# WTB: RT3 Plow Frame with pump



## DarrenR (Apr 10, 2018)

I'm searching for a Boss RT3 Smart Hitch 2 Snowplow Frame with pump and complete electronics.
V-Plow or Straight Blade. Preferably an 8FT+ plow.
I'm not interested in the plow itself so it can be rusted, all twisted up, or even missing.
I don't need the left and right cylinders either but would like the hoses to be intact.
I would like the frame to be in decent shape.

Please let me know if you have one or know of any for sale. Thanks


----------



## EWSplow (Dec 4, 2012)

DarrenR said:


> I'm searching for a Boss RT3 Smart Hitch 2 Snowplow Frame with pump and complete electronics.
> V-Plow or Straight Blade. Preferably an 8FT+ plow.
> I'm not interested in the plow itself so it can be rusted, all twisted up, or even missing.
> I don't need the left and right cylinders either but would like the hoses to be intact.
> ...


I have a bare frame, nothing in it, brand new sitting in the shop.


----------



## DarrenR (Apr 10, 2018)

EWSplow said:


> I have a bare frame, nothing in it, brand new sitting in the shop.

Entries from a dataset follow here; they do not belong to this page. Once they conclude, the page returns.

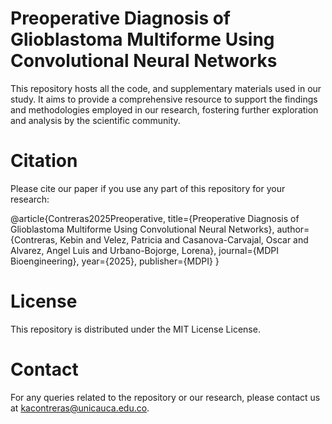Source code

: # Preoperative Diagnosis of Glioblastoma Multiforme Using Convolutional Neural Networks
This repository hosts all the code, and supplementary materials used in our study. It aims to provide a comprehensive resource to support the findings and methodologies employed in our research, fostering further exploration and analysis by the scientific community.


# Citation
Please cite our paper if you use any part of this repository for your research:

@article{Contreras2025Preoperative,
  title={Preoperative Diagnosis of Glioblastoma Multiforme Using Convolutional Neural Networks},
  author={Contreras, Kebin and Velez, Patricia and Casanova-Carvajal, Oscar and Alvarez, Angel Luis and Urbano-Bojorge, Lorena},
  journal={MDPI Bioengineering},
  year={2025},
  publisher={MDPI}
}

# License
This repository is distributed under the MIT License License.

# Contact
For any queries related to the repository or our research, please contact us at kacontreras@unicauca.edu.co.
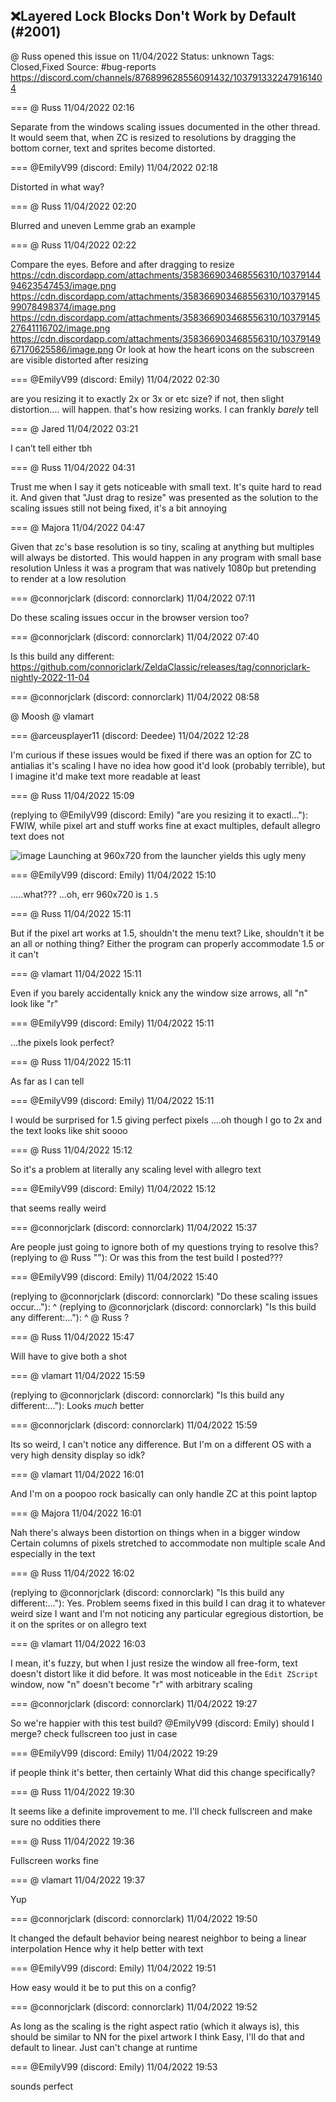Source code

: ## ❌Layered Lock Blocks Don't Work by Default (#2001)
@ Russ opened this issue on 11/04/2022
Status: unknown
Tags: Closed,Fixed
Source: #bug-reports https://discord.com/channels/876899628556091432/1037913322479161404


=== @ Russ 11/04/2022 02:16

Separate from the windows scaling issues documented in the other thread. It would seem that, when ZC is resized to resolutions by dragging the bottom corner, text and sprites become distorted.

=== @EmilyV99 (discord: Emily) 11/04/2022 02:18

Distorted in what way?

=== @ Russ 11/04/2022 02:20

Blurred and uneven
Lemme grab an example

=== @ Russ 11/04/2022 02:22

Compare the eyes. Before and after dragging to resize
https://cdn.discordapp.com/attachments/358366903468556310/1037914494623547453/image.png
https://cdn.discordapp.com/attachments/358366903468556310/1037914599078498374/image.png
https://cdn.discordapp.com/attachments/358366903468556310/1037914527641116702/image.png
https://cdn.discordapp.com/attachments/358366903468556310/1037914967170625586/image.png
Or look at how the heart icons on the subscreen are visible distorted after resizing

=== @EmilyV99 (discord: Emily) 11/04/2022 02:30

are you resizing it to exactly 2x or 3x or etc size?
if not, then slight distortion.... will happen. that's how resizing works.
I can frankly *barely* tell

=== @ Jared 11/04/2022 03:21

I can’t tell either tbh

=== @ Russ 11/04/2022 04:31

Trust me when I say it gets noticeable with small text. It's quite hard to read it.
And given that "Just drag to resize" was presented as the solution to the scaling issues still not being fixed, it's a bit annoying

=== @ Majora 11/04/2022 04:47

Given that zc's base resolution is so tiny, scaling at anything but multiples will always be distorted.
This would happen in any program with small base resolution
Unless it was a program that was natively 1080p but pretending to render at a low resolution

=== @connorjclark (discord: connorclark) 11/04/2022 07:11

Do these scaling issues occur in the browser version too?

=== @connorjclark (discord: connorclark) 11/04/2022 07:40

Is this build any different: https://github.com/connorjclark/ZeldaClassic/releases/tag/connorjclark-nightly-2022-11-04

=== @connorjclark (discord: connorclark) 11/04/2022 08:58

@ Moosh 
@ vlamart

=== @arceusplayer11 (discord: Deedee) 11/04/2022 12:28

I'm curious if these issues would be fixed if there was an option for ZC to antialias it's scaling
I have no idea how good it'd look (probably terrible), but I imagine it'd make text more readable at least

=== @ Russ 11/04/2022 15:09

(replying to @EmilyV99 (discord: Emily) "are you resizing it to exactl…"): FWIW, while pixel art and stuff works fine at exact multiples, default allegro text does not

![image](https://cdn.discordapp.com/attachments/1037913322479161404/1038107843997466644/image.png?ex=65eb2a45&is=65d8b545&hm=db6ba92c76037405f3d62676c0c567532f940637660ac1f8d0430173a4f08356&)
Launching at 960x720 from the launcher yields this ugly meny

=== @EmilyV99 (discord: Emily) 11/04/2022 15:10

.....what???
...oh, err
960x720 is `1.5`

=== @ Russ 11/04/2022 15:11

But if the pixel art works at 1.5, shouldn't the menu text?
Like, shouldn't it be an all or nothing thing?
Either the program can properly accommodate 1.5 or it can't

=== @ vlamart 11/04/2022 15:11

Even if you barely accidentally knick any the window size arrows, all "n" look like "r"

=== @EmilyV99 (discord: Emily) 11/04/2022 15:11

...the pixels look perfect?

=== @ Russ 11/04/2022 15:11

As far as I can tell

=== @EmilyV99 (discord: Emily) 11/04/2022 15:11

I would be surprised for 1.5 giving perfect pixels
....oh
though I go to 2x
and the text looks like shit
soooo

=== @ Russ 11/04/2022 15:12

So it's a problem at literally any scaling level with allegro text

=== @EmilyV99 (discord: Emily) 11/04/2022 15:12

that seems really weird

=== @connorjclark (discord: connorclark) 11/04/2022 15:37

Are people just going to ignore both of my questions trying to resolve this?
(replying to @ Russ ""): Or was this from the test build I posted???

=== @EmilyV99 (discord: Emily) 11/04/2022 15:40

(replying to @connorjclark (discord: connorclark) "Do these scaling issues occur…"): ^
(replying to @connorjclark (discord: connorclark) "Is this build any different:…"): ^
@ Russ ?

=== @ Russ 11/04/2022 15:47

Will have to give both a shot

=== @ vlamart 11/04/2022 15:59

(replying to @connorjclark (discord: connorclark) "Is this build any different:…"): Looks _much_ better

=== @connorjclark (discord: connorclark) 11/04/2022 15:59

Its so weird, I can't notice any difference. But I'm on a different OS with a very high density display so idk?

=== @ vlamart 11/04/2022 16:01

And I'm on a poopoo rock basically can only handle ZC at this point laptop

=== @ Majora 11/04/2022 16:01

Nah there's always been distortion on things when in a bigger window
Certain columns of pixels stretched to accommodate non multiple scale
And especially in the text

=== @ Russ 11/04/2022 16:02

(replying to @connorjclark (discord: connorclark) "Is this build any different:…"): Yes. Problem seems fixed in this build
I can drag it to whatever weird size I want and I'm not noticing any particular egregious distortion, be it on the sprites or on allegro text

=== @ vlamart 11/04/2022 16:03

I mean, it's fuzzy, but when I just resize the window all free-form, text doesn't distort like it did before. It was most noticeable in the `Edit ZScript` window, now "n" doesn't become "r" with arbitrary scaling

=== @connorjclark (discord: connorclark) 11/04/2022 19:27

So we're happier with this test build? @EmilyV99 (discord: Emily) should I merge?
check fullscreen too just in case

=== @EmilyV99 (discord: Emily) 11/04/2022 19:29

if people think it's better, then certainly
What did this change specifically?

=== @ Russ 11/04/2022 19:30

It seems like a definite improvement to me. I'll check fullscreen and make sure no oddities there

=== @ Russ 11/04/2022 19:36

Fullscreen works fine

=== @ vlamart 11/04/2022 19:37

Yup

=== @connorjclark (discord: connorclark) 11/04/2022 19:50

It changed the default behavior being nearest neighbor to being a linear interpolation
Hence why it help better with text

=== @EmilyV99 (discord: Emily) 11/04/2022 19:51

How easy would it be to put this on a config?

=== @connorjclark (discord: connorclark) 11/04/2022 19:52

As long as the scaling is the right aspect ratio (which it always is), this should be similar to NN for the pixel artwork I think
Easy, I'll do that and default to linear.
Just can't change at runtime

=== @EmilyV99 (discord: Emily) 11/04/2022 19:53

sounds perfect
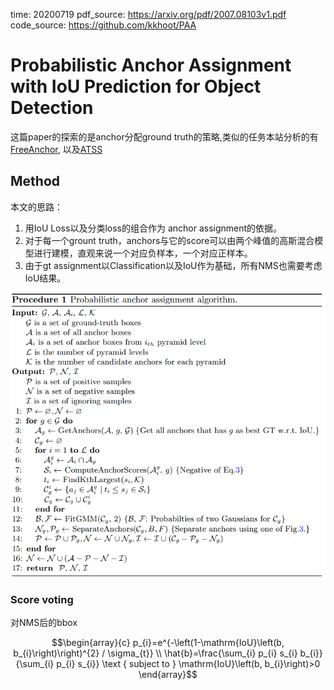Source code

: time: 20200719
pdf_source: https://arxiv.org/pdf/2007.08103v1.pdf
code_source: https://github.com/kkhoot/PAA
# Probabilistic Anchor Assignment with IoU Prediction for Object Detection

这篇paper的探索的是anchor分配ground truth的策略,类似的任务本站分析的有[FreeAnchor](../../The_theory/FreeAnchor_Learning_to_Match_Anchors_for_Visual_Object_Detection.md), 以及[ATSS](../Summaries/Summary_of_serveral_cvpr2020.md)

## Method

本文的思路：

1. 用IoU Loss以及分类loss的组合作为 anchor assignment的依据。
2. 对于每一个grount truth，anchors与它的score可以由两个峰值的高斯混合模型进行建模，直观来说一个对应负样本，一个对应正样本。
3. 由于gt assignment以Classification以及IoU作为基础，所有NMS也需要考虑IoU结果。

![image](res/paa_alg.png)

### Score voting

对NMS后的bbox

$$\begin{array}{c}
p_{i}=e^{-\left(1-\mathrm{IoU}\left(b, b_{i}\right)\right)^{2} / \sigma_{t}} \\
\hat{b}=\frac{\sum_{i} p_{i} s_{i} b_{i}}{\sum_{i} p_{i} s_{i}} \text { subject to } \mathrm{IoU}\left(b, b_{i}\right)>0
\end{array}$$
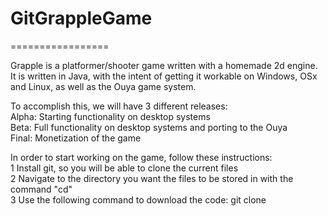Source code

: # GitGrappleGame
=================

Grapple is a platformer/shooter game written with a homemade 2d engine. It is written in Java, with the intent of getting it workable on Windows, OSx and Linux, as well as the Ouya game system.

To accomplish this, we will have 3 different releases:  
  Alpha: Starting functionality on desktop systems  
  Beta: Full functionality on desktop systems and porting to the Ouya  
  Final: Monetization of the game
  
In order to start working on the game, follow these instructions:  
  1 Install git, so you will be able to clone the current files  
  2 Navigate to the directory you want the files to be stored in with the command "cd"  
  3 Use the following command to download the code: git clone 
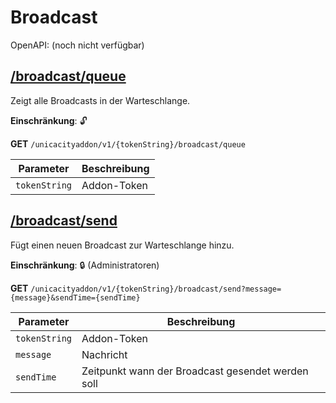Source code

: # Broadcast

OpenAPI: (noch nicht verfügbar)

## [/broadcast/queue](http://rettichlp.de:8888/unicacityaddon/v1/dhgpsklnag2354668ec1d905xcv34d9bdee4b877/broadcast/queue)

Zeigt alle Broadcasts in der Warteschlange. 

**Einschränkung**: 🔓

**GET** `/unicacityaddon/v1/{tokenString}/broadcast/queue`

| Parameter       | Beschreibung |
|-----------------|--------------|
| `tokenString`   | Addon-Token  |

## [/broadcast/send](http://rettichlp.de:8888/unicacityaddon/v1/dhgpsklnag2354668ec1d905xcv34d9bdee4b877/broadcast/send?message=Test%20Nachricht&sendTime=1684868332000)

Fügt einen neuen Broadcast zur Warteschlange hinzu.

**Einschränkung**: 🔒 (Administratoren)

**GET** `/unicacityaddon/v1/{tokenString}/broadcast/send?message={message}&sendTime={sendTime}`

| Parameter     | Beschreibung                                      |
|---------------|---------------------------------------------------|
| `tokenString` | Addon-Token                                       |
| `message`     | Nachricht                                         |
| `sendTime`    | Zeitpunkt wann der Broadcast gesendet werden soll |

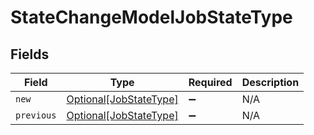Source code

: # StateChangeModelJobStateType


## Fields

| Field                                                         | Type                                                          | Required                                                      | Description                                                   |
| ------------------------------------------------------------- | ------------------------------------------------------------- | ------------------------------------------------------------- | ------------------------------------------------------------- |
| `new`                                                         | [Optional[JobStateType]](../../models/shared/jobstatetype.md) | :heavy_minus_sign:                                            | N/A                                                           |
| `previous`                                                    | [Optional[JobStateType]](../../models/shared/jobstatetype.md) | :heavy_minus_sign:                                            | N/A                                                           |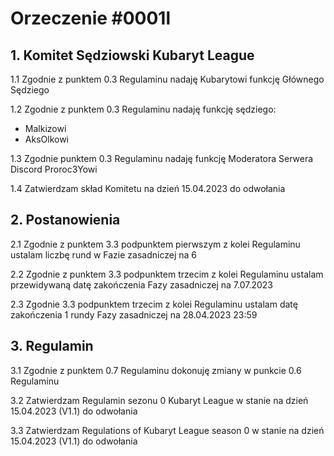 # Orzeczenie #0001l

## 1. Komitet Sędziowski Kubaryt League
1.1 Zgodnie z punktem 0.3 Regulaminu nadaję Kubarytowi funkcję Głównego Sędziego

1.2 Zgodnie z punktem 0.3 Regulaminu nadaję funkcję sędziego:
- Malkizowi
- AksOlkowi

1.3 Zgodnie punktem 0.3 Regulaminu nadaję funkcję Moderatora Serwera Discord Proroc3Yowi

1.4 Zatwierdzam skład Komitetu na dzień 15.04.2023 do odwołania

## 2. Postanowienia
2.1 Zgodnie z punktem 3.3 podpunktem pierwszym z kolei Regulaminu ustalam liczbę rund w Fazie zasadniczej na 6

2.2 Zgodnie z punktem 3.3 podpunktem trzecim z kolei Regulaminu ustalam przewidywaną datę zakończenia Fazy zasadniczej na 7.07.2023

2.3 Zgodnie 3.3 podpunktem trzecim z kolei Regulaminu ustalam datę zakończenia 1 rundy Fazy zasadniczej na 28.04.2023 23:59

## 3. Regulamin
3.1 Zgodnie z punktem 0.7 Regulaminu dokonuję zmiany w punkcie 0.6 Regulaminu

3.2 Zatwierdzam Regulamin sezonu 0 Kubaryt League w stanie na dzień 15.04.2023 (V1.1) do odwołania

3.3 Zatwierdzam Regulations of Kubaryt League season 0 w stanie na dzień 15.04.2023 (V1.1) do odwołania
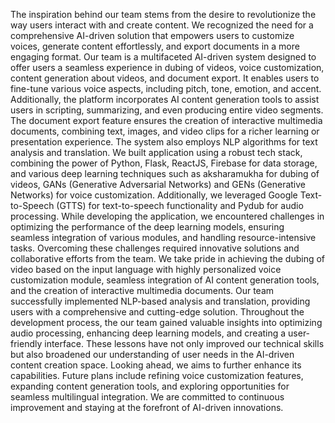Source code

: The inspiration behind our team stems from the desire to revolutionize the way users interact with and create content. We recognized the need for a comprehensive AI-driven solution that empowers users to customize voices, generate content effortlessly, and export documents in a more engaging format.
                    Our team is a multifaceted AI-driven system designed to offer users a seamless experience in dubing of videos, voice customization, content generation about videos, and document export. It enables users to fine-tune various voice aspects, including pitch, tone, emotion, and accent. Additionally, the platform incorporates AI content generation tools to assist users in scripting, summarizing, and even producing entire video segments. The document export feature ensures the creation of interactive multimedia documents, combining text, images, and video clips for a richer learning or presentation experience. The system also employs NLP algorithms for text analysis and translation.
                We built application using a robust tech stack, combining the power of Python, Flask, ReactJS, Firebase for data storage, and various deep learning techniques such as aksharamukha for dubing of videos, GANs (Generative Adversarial Networks) and GENs (Generative Networks) for voice customization. Additionally, we leveraged Google Text-to-Speech (GTTS) for text-to-speech functionality and Pydub for audio processing.
                 While developing the application, we encountered challenges in optimizing the performance of the deep learning models, ensuring seamless integration of various modules, and handling resource-intensive tasks. Overcoming these challenges required innovative solutions and collaborative efforts from the team.
           We take pride in achieving the dubing of video based on the input language with highly personalized voice customization module, seamless integration of AI content generation tools, and the creation of interactive multimedia documents. Our team successfully implemented NLP-based analysis and translation, providing users with a comprehensive and cutting-edge solution.
          Throughout the development process, the our team gained valuable insights into optimizing audio processing, enhancing deep learning models, and creating a user-friendly interface. These lessons have not only improved our technical skills but also broadened our understanding of user needs in the AI-driven content creation space.
          Looking ahead, we aims to further enhance its capabilities. Future plans include refining voice customization features, expanding content generation tools, and exploring opportunities for seamless multilingual integration. We are committed to continuous improvement and staying at the forefront of AI-driven innovations.

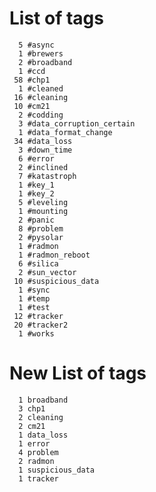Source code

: 
List of tags
============
      5 #async
      1 #brewers
      2 #broadband
      1 #ccd
     58 #chp1
      1 #cleaned
     16 #cleaning
     10 #cm21
      2 #codding
      3 #data_corruption_certain
      1 #data_format_change
     34 #data_loss
      3 #down_time
      6 #error
      2 #inclined
      7 #katastroph
      1 #key_1
      1 #key_2
      5 #leveling
      1 #mounting
      2 #panic
      8 #problem
      2 #pysolar
      1 #radmon
      1 #radmon_reboot
      6 #silica
      2 #sun_vector
     10 #suspicious_data
      1 #sync
      1 #temp
      1 #test
     12 #tracker
     20 #tracker2
      1 #works

New List of tags
============
      1 broadband
      3 chp1
      2 cleaning
      2 cm21
      1 data_loss
      1 error
      4 problem
      2 radmon
      1 suspicious_data
      1 tracker
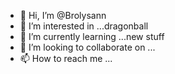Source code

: - 👋 Hi, I’m @Brolysann
- 👀 I’m interested in ...dragonball
- 🌱 I’m currently learning ...new stuff
- 💞️ I’m looking to collaborate on ...
- 📫 How to reach me ...

<!---
Brolysann/Brolysann is a ✨ special ✨ repository because its `README.md` (this file) appears on your GitHub profile.
You can click the Preview link to take a look at your changes.
--->
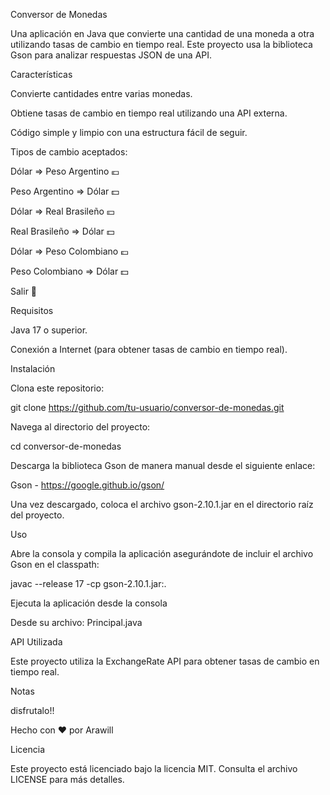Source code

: Conversor de Monedas

Una aplicación en Java que convierte una cantidad de una moneda a otra utilizando tasas de cambio en tiempo real. Este proyecto usa la biblioteca Gson para analizar respuestas JSON de una API.

Características

Convierte cantidades entre varias monedas.

Obtiene tasas de cambio en tiempo real utilizando una API externa.

Código simple y limpio con una estructura fácil de seguir.

Tipos de cambio aceptados:

Dólar => Peso Argentino 💶

Peso Argentino => Dólar 💵

Dólar => Real Brasileño 💴

Real Brasileño => Dólar 💵

Dólar => Peso Colombiano 💷

Peso Colombiano => Dólar 💵

Salir 🎊

Requisitos

Java 17 o superior.

Conexión a Internet (para obtener tasas de cambio en tiempo real).

Instalación

Clona este repositorio:

git clone https://github.com/tu-usuario/conversor-de-monedas.git

Navega al directorio del proyecto:

cd conversor-de-monedas

Descarga la biblioteca Gson de manera manual desde el siguiente enlace:

Gson - https://google.github.io/gson/

Una vez descargado, coloca el archivo gson-2.10.1.jar en el directorio raíz del proyecto.

Uso

Abre la consola y compila la aplicación asegurándote de incluir el archivo Gson en el classpath:

javac --release 17 -cp gson-2.10.1.jar:. 

Ejecuta la aplicación desde la consola

Desde su archivo: Principal.java

API Utilizada

Este proyecto utiliza la ExchangeRate API para obtener tasas de cambio en tiempo real.

Notas

disfrutalo!! 

Hecho con ❤️ por Arawill

Licencia

Este proyecto está licenciado bajo la licencia MIT. Consulta el archivo LICENSE para más detalles.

I'm really looking for something that has the pump and all electronics. Thanks for the offer though.


----------



## DarrenR (Apr 10, 2018)

I'm still searching for one. Please help.


----------



## aggie1978 (Aug 6, 2018)

Where are you located?


----------



## DarrenR (Apr 10, 2018)

Central Wisconsin. I found one. Sorry for not posting an update.


----------